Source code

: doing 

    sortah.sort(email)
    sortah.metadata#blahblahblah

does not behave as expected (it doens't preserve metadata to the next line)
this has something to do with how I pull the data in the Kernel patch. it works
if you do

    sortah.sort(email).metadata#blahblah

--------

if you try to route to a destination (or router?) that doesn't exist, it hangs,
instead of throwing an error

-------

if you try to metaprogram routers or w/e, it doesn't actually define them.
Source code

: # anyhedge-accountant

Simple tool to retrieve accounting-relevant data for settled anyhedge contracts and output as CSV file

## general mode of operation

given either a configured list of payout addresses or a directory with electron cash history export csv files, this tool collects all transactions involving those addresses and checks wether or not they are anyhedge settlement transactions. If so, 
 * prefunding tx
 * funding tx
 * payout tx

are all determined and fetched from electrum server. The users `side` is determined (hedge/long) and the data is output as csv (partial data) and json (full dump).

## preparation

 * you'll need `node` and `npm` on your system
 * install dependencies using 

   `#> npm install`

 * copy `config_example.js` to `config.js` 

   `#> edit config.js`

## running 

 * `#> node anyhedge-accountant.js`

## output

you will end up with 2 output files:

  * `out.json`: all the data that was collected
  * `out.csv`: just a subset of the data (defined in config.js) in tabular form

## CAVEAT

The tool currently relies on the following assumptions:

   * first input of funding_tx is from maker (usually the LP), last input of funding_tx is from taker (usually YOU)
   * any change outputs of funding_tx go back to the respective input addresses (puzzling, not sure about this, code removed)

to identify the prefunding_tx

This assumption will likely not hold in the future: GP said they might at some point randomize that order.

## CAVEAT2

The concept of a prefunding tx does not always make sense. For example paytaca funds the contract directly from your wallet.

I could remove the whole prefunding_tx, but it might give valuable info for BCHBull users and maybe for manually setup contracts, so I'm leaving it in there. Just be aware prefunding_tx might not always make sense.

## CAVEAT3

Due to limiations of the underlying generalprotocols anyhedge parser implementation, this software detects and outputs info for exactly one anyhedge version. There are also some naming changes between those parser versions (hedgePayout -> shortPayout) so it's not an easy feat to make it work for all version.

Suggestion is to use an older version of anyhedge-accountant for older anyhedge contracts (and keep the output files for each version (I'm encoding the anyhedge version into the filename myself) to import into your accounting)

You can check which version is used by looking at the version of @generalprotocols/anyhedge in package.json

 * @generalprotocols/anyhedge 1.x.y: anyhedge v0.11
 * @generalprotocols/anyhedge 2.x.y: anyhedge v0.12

**Work to complete:** Looking at the data above, return every line from the one with "if you try to route" down to the one with "given either a", exactly and inclusively.

**Output:**
if you try to route to a destination (or router?) that doesn't exist, it hangs,
instead of throwing an error

-------

if you try to metaprogram routers or w/e, it doesn't actually define them.
Source code

: # anyhedge-accountant

Simple tool to retrieve accounting-relevant data for settled anyhedge contracts and output as CSV file

## general mode of operation

given either a configured list of payout addresses or a directory with electron cash history export csv files, this tool collects all transactions involving those addresses and checks wether or not they are anyhedge settlement transactions. If so, 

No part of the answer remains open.